● Task to carry out:
What are the lines from the top of the entries through the one with "牧容投资洪燕华表示，昨天创业"? Write them out exactly, with no pictures.

● Provided data:

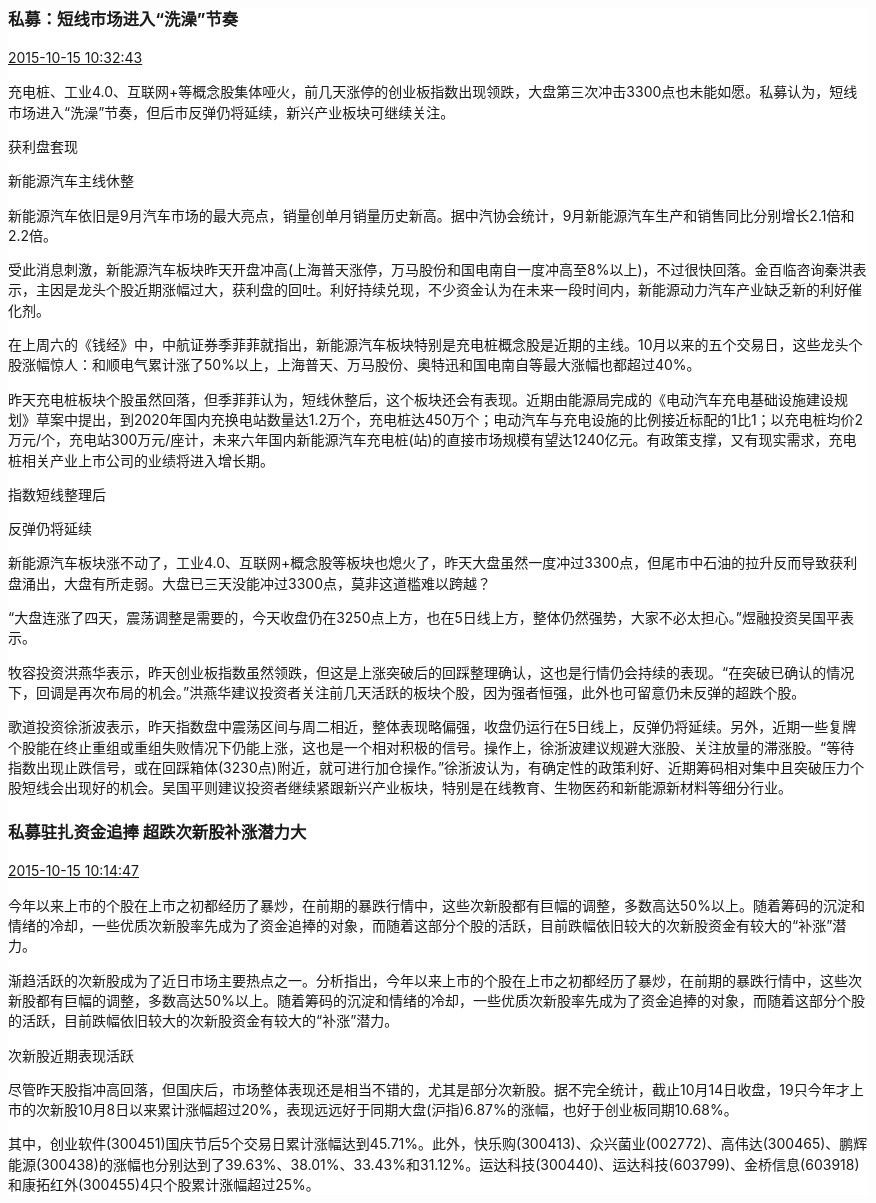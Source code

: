 
 

 
### 私募：短线市场进入“洗澡”节奏
[2015-10-15 10:32:43](http://stock.stockstar.com/SS2015101500001146.shtml)
 
充电桩、工业4.0、互联网+等概念股集体哑火，前几天涨停的创业板指数出现领跌，大盘第三次冲击3300点也未能如愿。私募认为，短线市场进入“洗澡”节奏，但后市反弹仍将延续，新兴产业板块可继续关注。
                                                                                 
获利盘套现
                                                                                 
新能源汽车主线休整
                                                                                 
新能源汽车依旧是9月汽车市场的最大亮点，销量创单月销量历史新高。据中汽协会统计，9月新能源汽车生产和销售同比分别增长2.1倍和2.2倍。
                                                                                 
受此消息刺激，新能源汽车板块昨天开盘冲高(上海普天涨停，万马股份和国电南自一度冲高至8%以上)，不过很快回落。金百临咨询秦洪表示，主因是龙头个股近期涨幅过大，获利盘的回吐。利好持续兑现，不少资金认为在未来一段时间内，新能源动力汽车产业缺乏新的利好催化剂。
                                                                                 
在上周六的《钱经》中，中航证券季菲菲就指出，新能源汽车板块特别是充电桩概念股是近期的主线。10月以来的五个交易日，这些龙头个股涨幅惊人：和顺电气累计涨了50%以上，上海普天、万马股份、奥特迅和国电南自等最大涨幅也都超过40%。
                                                                                 
昨天充电桩板块个股虽然回落，但季菲菲认为，短线休整后，这个板块还会有表现。近期由能源局完成的《电动汽车充电基础设施建设规划》草案中提出，到2020年国内充换电站数量达1.2万个，充电桩达450万个；电动汽车与充电设施的比例接近标配的1比1；以充电桩均价2万元/个，充电站300万元/座计，未来六年国内新能源汽车充电桩(站)的直接市场规模有望达1240亿元。有政策支撑，又有现实需求，充电桩相关产业上市公司的业绩将进入增长期。
                                                                                 
指数短线整理后
                                                                                 
反弹仍将延续
                                                                                 
新能源汽车板块涨不动了，工业4.0、互联网+概念股等板块也熄火了，昨天大盘虽然一度冲过3300点，但尾市中石油的拉升反而导致获利盘涌出，大盘有所走弱。大盘已三天没能冲过3300点，莫非这道槛难以跨越？
                                                                                 
“大盘连涨了四天，震荡调整是需要的，今天收盘仍在3250点上方，也在5日线上方，整体仍然强势，大家不必太担心。”煜融投资吴国平表示。
                                                                                 
牧容投资洪燕华表示，昨天创业板指数虽然领跌，但这是上涨突破后的回踩整理确认，这也是行情仍会持续的表现。“在突破已确认的情况下，回调是再次布局的机会。”洪燕华建议投资者关注前几天活跃的板块个股，因为强者恒强，此外也可留意仍未反弹的超跌个股。
                                                                                 
歌道投资徐浙波表示，昨天指数盘中震荡区间与周二相近，整体表现略偏强，收盘仍运行在5日线上，反弹仍将延续。另外，近期一些复牌个股能在终止重组或重组失败情况下仍能上涨，这也是一个相对积极的信号。操作上，徐浙波建议规避大涨股、关注放量的滞涨股。“等待指数出现止跌信号，或在回踩箱体(3230点)附近，就可进行加仓操作。”徐浙波认为，有确定性的政策利好、近期筹码相对集中且突破压力个股短线会出现好的机会。吴国平则建议投资者继续紧跟新兴产业板块，特别是在线教育、生物医药和新能源新材料等细分行业。
                                                                                 

    

 

 
### 私募驻扎资金追捧 超跌次新股补涨潜力大
[2015-10-15 10:14:47](http://stock.stockstar.com/SS2015101500001094.shtml)
 
今年以来上市的个股在上市之初都经历了暴炒，在前期的暴跌行情中，这些次新股都有巨幅的调整，多数高达50%以上。随着筹码的沉淀和情绪的冷却，一些优质次新股率先成为了资金追捧的对象，而随着这部分个股的活跃，目前跌幅依旧较大的次新股资金有较大的“补涨”潜力。
                                                                                 
渐趋活跃的次新股成为了近日市场主要热点之一。分析指出，今年以来上市的个股在上市之初都经历了暴炒，在前期的暴跌行情中，这些次新股都有巨幅的调整，多数高达50%以上。随着筹码的沉淀和情绪的冷却，一些优质次新股率先成为了资金追捧的对象，而随着这部分个股的活跃，目前跌幅依旧较大的次新股资金有较大的“补涨”潜力。
                                                                                 
次新股近期表现活跃
                                                                                 
尽管昨天股指冲高回落，但国庆后，市场整体表现还是相当不错的，尤其是部分次新股。据不完全统计，截止10月14日收盘，19只今年才上市的次新股10月8日以来累计涨幅超过20%，表现远远好于同期大盘(沪指)6.87%的涨幅，也好于创业板同期10.68%。
                                                                                 
其中，创业软件(300451)国庆节后5个交易日累计涨幅达到45.71%。此外，快乐购(300413)、众兴菌业(002772)、高伟达(300465)、鹏辉能源(300438)的涨幅也分别达到了39.63%、38.01%、33.43%和31.12%。运达科技(300440)、运达科技(603799)、金桥信息(603918)和康拓红外(300455)4只个股累计涨幅超过25%。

● Exercise result:
Source code

: 
 

 
### 私募：短线市场进入“洗澡”节奏
[2015-10-15 10:32:43](http://stock.stockstar.com/SS2015101500001146.shtml)
 
充电桩、工业4.0、互联网+等概念股集体哑火，前几天涨停的创业板指数出现领跌，大盘第三次冲击3300点也未能如愿。私募认为，短线市场进入“洗澡”节奏，但后市反弹仍将延续，新兴产业板块可继续关注。
                                                                                 
获利盘套现
                                                                                 
新能源汽车主线休整
                                                                                 
新能源汽车依旧是9月汽车市场的最大亮点，销量创单月销量历史新高。据中汽协会统计，9月新能源汽车生产和销售同比分别增长2.1倍和2.2倍。
                                                                                 
受此消息刺激，新能源汽车板块昨天开盘冲高(上海普天涨停，万马股份和国电南自一度冲高至8%以上)，不过很快回落。金百临咨询秦洪表示，主因是龙头个股近期涨幅过大，获利盘的回吐。利好持续兑现，不少资金认为在未来一段时间内，新能源动力汽车产业缺乏新的利好催化剂。
                                                                                 
在上周六的《钱经》中，中航证券季菲菲就指出，新能源汽车板块特别是充电桩概念股是近期的主线。10月以来的五个交易日，这些龙头个股涨幅惊人：和顺电气累计涨了50%以上，上海普天、万马股份、奥特迅和国电南自等最大涨幅也都超过40%。
                                                                                 
昨天充电桩板块个股虽然回落，但季菲菲认为，短线休整后，这个板块还会有表现。近期由能源局完成的《电动汽车充电基础设施建设规划》草案中提出，到2020年国内充换电站数量达1.2万个，充电桩达450万个；电动汽车与充电设施的比例接近标配的1比1；以充电桩均价2万元/个，充电站300万元/座计，未来六年国内新能源汽车充电桩(站)的直接市场规模有望达1240亿元。有政策支撑，又有现实需求，充电桩相关产业上市公司的业绩将进入增长期。
                                                                                 
指数短线整理后
                                                                                 
反弹仍将延续
                                                                                 
新能源汽车板块涨不动了，工业4.0、互联网+概念股等板块也熄火了，昨天大盘虽然一度冲过3300点，但尾市中石油的拉升反而导致获利盘涌出，大盘有所走弱。大盘已三天没能冲过3300点，莫非这道槛难以跨越？
                                                                                 
“大盘连涨了四天，震荡调整是需要的，今天收盘仍在3250点上方，也在5日线上方，整体仍然强势，大家不必太担心。”煜融投资吴国平表示。
                                                                                 
牧容投资洪燕华表示，昨天创业板指数虽然领跌，但这是上涨突破后的回踩整理确认，这也是行情仍会持续的表现。“在突破已确认的情况下，回调是再次布局的机会。”洪燕华建议投资者关注前几天活跃的板块个股，因为强者恒强，此外也可留意仍未反弹的超跌个股。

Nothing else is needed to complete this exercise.